This is a question about the relative merits of fast code that uses the standard library but is obscure (at least to me) versus a hand-rolled alternative. In this thread (and others that it duplicates), it seems the "Pythonic" way to split a list into groups is to use itertools, as in the first function in the code example below (modified slightly from ΤΖΩΤΖΙΟΥ).
The reason I prefer the second function is that I can understand how it works, and if I don't need padding (turning a DNA sequence into codons, say), I can reproduce it from memory in an instant.
The speed is better with itertools. Particularly if we don't want a list back, or we want to pad the last entry, itertools is faster.
What other arguments are there in favor of the standard library solution?
from itertools import izip_longest
def groupby_itertools(iterable, n=3, padvalue='x'):
"groupby_itertools('abcde', 3, 'x') --> ('a','b','c'), ('d','e','x')"
return izip_longest(*[iter(iterable)]*n, fillvalue=padvalue)
def groupby_my(L, n=3, pad=None):
"groupby_my(list('abcde'), n=3, pad='x') --> [['a','b','c'], ['d','e','x']]"
R = xrange(0,len(L),n)
rL = [L[i:i+n] for i in R]
if pad:
last = rL[-1]
x = n - len(last)
if isinstance(last,list):
rL[-1].extend([pad] * x)
elif isinstance(last,str):
rL[-1] += pad * x
return rL
timing:
$ python -mtimeit -s 'from groups import groupby_my, groupby_itertools; L = list("abcdefghijk")' 'groupby_my(L)'
100000 loops, best of 3: 2.39 usec per loop
$ python -mtimeit -s 'from groups import groupby_my, groupby_itertools; L = list("abcdefghijk")' 'groupby_my(L[:-1],pad="x")'
100000 loops, best of 3: 4.67 usec per loop
$ python -mtimeit -s 'from groups import groupby_my, groupby_itertools; L = list("abcdefghijk")' 'groupby_itertools(L)'
1000000 loops, best of 3: 1.46 usec per loop
$ python -mtimeit -s 'from groups import groupby_my, groupby_itertools; L = list("abcdefghijk")' 'list(groupby_itertools(L))'
100000 loops, best of 3: 3.99 usec per loop
Edit: I would change the function names here (see Alex's answer), but there are so many I decided to post this warning instead.
When you reuse tools from the standard library, rather than "reinventing the wheel" by coding them yourself from scratch, you're not only getting well-optimized and tuned software (sometimes amazingly so, as often in the case of itertools
components): more importantly, you're getting large amounts of functionality that you don't have to test, debug and maintain yourself -- you're leveraging all the testing, debugging and maintenance work of many splendid programmers who contribute to the standard library!

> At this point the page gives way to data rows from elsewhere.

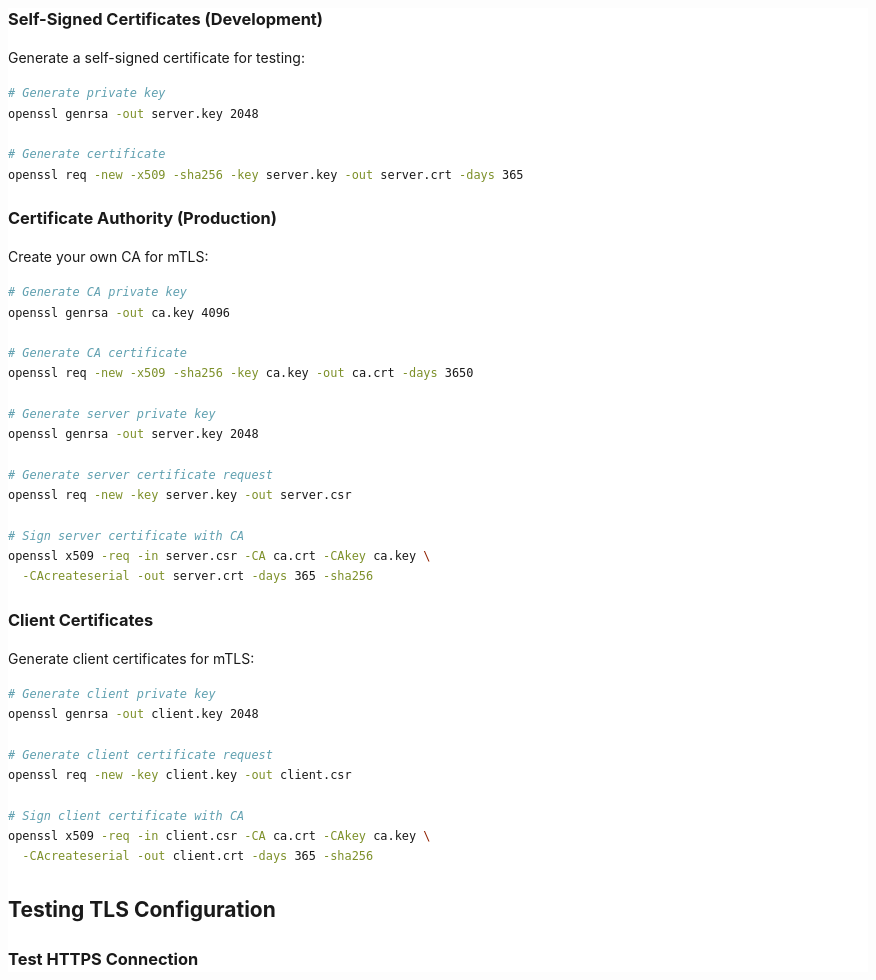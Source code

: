 ### Self-Signed Certificates (Development)

Generate a self-signed certificate for testing:

```bash
# Generate private key
openssl genrsa -out server.key 2048

# Generate certificate
openssl req -new -x509 -sha256 -key server.key -out server.crt -days 365
```

### Certificate Authority (Production)

Create your own CA for mTLS:

```bash
# Generate CA private key
openssl genrsa -out ca.key 4096

# Generate CA certificate
openssl req -new -x509 -sha256 -key ca.key -out ca.crt -days 3650

# Generate server private key
openssl genrsa -out server.key 2048

# Generate server certificate request
openssl req -new -key server.key -out server.csr

# Sign server certificate with CA
openssl x509 -req -in server.csr -CA ca.crt -CAkey ca.key \
  -CAcreateserial -out server.crt -days 365 -sha256
```

### Client Certificates

Generate client certificates for mTLS:

```bash
# Generate client private key
openssl genrsa -out client.key 2048

# Generate client certificate request
openssl req -new -key client.key -out client.csr

# Sign client certificate with CA
openssl x509 -req -in client.csr -CA ca.crt -CAkey ca.key \
  -CAcreateserial -out client.crt -days 365 -sha256
```

## Testing TLS Configuration

### Test HTTPS Connection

The investment in understanding what the standard library offers you therefore repays itself rapidly, and many times over -- and you'll be able to "reproduce from memory" just as well as for reinvented-wheel code, indeed probably better thanks to the higher amount of reuse.
By the way, the term "group by" has a well defined, idiomatic meaning for most programmers, thanks to its use in SQL (and the similar use in itertools
itself): I would therefore suggest you avoid using it for something completely different -- that's only going to breed confusion any time you're collaborating with anybody else (hopefully often, since the heyday of the solo, "cowboy" programmer is long gone -- another argument in favor of standards and against wheel reinvention;-).
Lastly, your docstring doesn't match your functions' signature -- arguments-order error;-).
Time spent learning the fundamentals of Python will pay off in spades later on. Therefore, learn itertools, and how groupby works. Not only is using itertools likely to be faster than any hand-rolled solutions, it will help you write better code in the future.